A Question About Backspin
I want to remind you all that if you have a specific question or topic you’d like me to address in a blog post, please send it in. There is a link below that will take you right to me, OK?

Today, I’m writing about a question from Philip, who is puzzled about backspin, forward spin, etc. and wrote:
“I was wondering if you could do a posting on backspin versus forward spin? I find lots of info about putting backspin on wedge shots, but not much about lessening forward spin on mid and short irons. I've been killing my irons lately but too much forward spin is putting off the back of the green.”
First of all, Philip, any golf shot that gets airborne will have some degree of backspin, never forward spin. The laws of physics would prevent a ball with forward spin from getting off the ground. The only shot you hit with true forward spin is a putt or a cold topped shot.

That said, golfers put widely varying amounts of backspin on golf shots, due to a number of factors.

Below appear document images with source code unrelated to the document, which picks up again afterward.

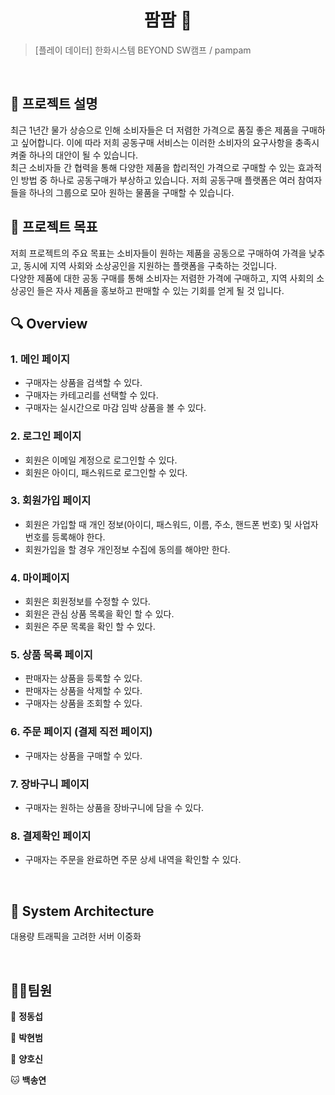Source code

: <h1 align="center">팜팜 🎁</h1>


<!-- <center>
    <img src="./img/pic1.png"  style="zoom:76%;" align="center"/>
</center> -->



> [플레이 데이터] 한화시스템 BEYOND SW캠프 / pampam


<!-- 🎬[Demo 시연영상] 
📃[프로젝트 회고록] -->

<br>

## :pencil: 프로젝트 설명


최근 1년간 물가 상승으로 인해 소비자들은 더 저렴한 가격으로 품질 좋은 제품을 구매하고 싶어합니다. 이에 따라 저희 공동구매 서비스는 이러한 소비자의 요구사항을 충족시켜줄 하나의 대안이 될 수 있습니다. </br> 최근 소비자들 간 협력을 통해 다양한 제품을 합리적인 가격으로 구매할 수 있는 효과적인 방법 중 하나로 공동구매가 부상하고 있습니다. 저희 공동구매 플랫폼은 여러 참여자들을 하나의 그룹으로 모아 원하는 물품을 구매할 수 있습니다.


## :dart: 프로젝트 목표


저희 프로젝트의 주요 목표는 소비자들이 원하는 제품을 공동으로 구매하여 가격을 낮추고, 동시에 지역 사회와 소상공인을 지원하는 플랫폼을 구축하는 것입니다. </br>다양한 제품에 대한 공동 구매를 통해 소비자는 저렴한 가격에 구매하고,  지역 사회의 소상공인 들은 자사 제품을 홍보하고 판매할 수 있는 기회를 얻게 될 것 입니다.



## 🔍 Overview

### 1. 메인 페이지
+   구매자는 상품을 검색할 수 있다.
+   구매자는 카테고리를 선택할 수 있다.
+   구매자는 실시간으로 마감 임박 상품을 볼 수 있다.


### 2. 로그인 페이지
+   회원은 이메일 계정으로 로그인할 수 있다.
+   회원은 아이디, 패스워드로 로그인할 수 있다.


### 3. 회원가입 페이지
+   회원은 가입할 때 개인 정보(아이디, 패스워드, 이름, 주소, 핸드폰 번호) 및 사업자 번호를 등록해야 한다.
+   회원가입을 할 경우 개인정보 수집에 동의를 해야만 한다.


### 4. 마이페이지
+   회원은 회원정보를 수정할 수 있다.
+   회원은 관심 상품 목록을 확인 할 수 있다.
+   회원은 주문 목록을 확인 할 수 있다.


### 5. 상품 목록 페이지
+   판매자는 상품을 등록할 수 있다.
+   판매자는 상품을 삭제할 수 있다.
+   구매자는 상품을 조회할 수 있다.


### 6. 주문 페이지 (결제 직전 페이지)
+   구매자는 상품을 구매할 수 있다.


### 7. 장바구니 페이지
+   구매자는 원하는 상품을 장바구니에 담을 수 있다.


### 8. 결제확인 페이지
+   구매자는 주문을 완료하면 주문 상세 내역을 확인할 수 있다.
   <br>

## :page_with_curl: System Architecture

<!-- <center>
    <img src="./img/pic2.png" />
</center> -->
대용량 트래픽을 고려한 서버 이중화

<br>



## 🤼‍♂️팀원

🐯 **정동섭**

🐶 **박현범**

🐺 **양호신**

🐱 **백송연**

What you seem to be struggling with is that your iron shots do not have as much backspin as they could or should, so you are losing control of the ability to stop these shots on the greens with consistency. Let’s try to fix that.

Shots with short and middle irons should be struck with a slightly descending blow, and hit crisply so that the ball is compressed into the face of the club, and somewhat “pinched” or trapped into the turf at impact. This optimizes the amount of backspin that can be applied. Given proper impact, the other major factor affecting the amount of spin is clubhead speed. Golfers with relatively slow swing speeds do not develop nearly as much spin as stronger players. But any golfer can learn to hit crisp iron shots with plenty of spin to control their landing.

To improve your ball-striking to get more backspin on your iron shots, here are a couple of tips:
  1. Position the ball back slightly in your stance, more toward the middle of your sternum, so that you can catch the ball more on the downward path of the clubhead, rather than when it is moving parallel to the ground. At address, your shaft should lean slightly, so that the grip end is a little forward of the clubhead.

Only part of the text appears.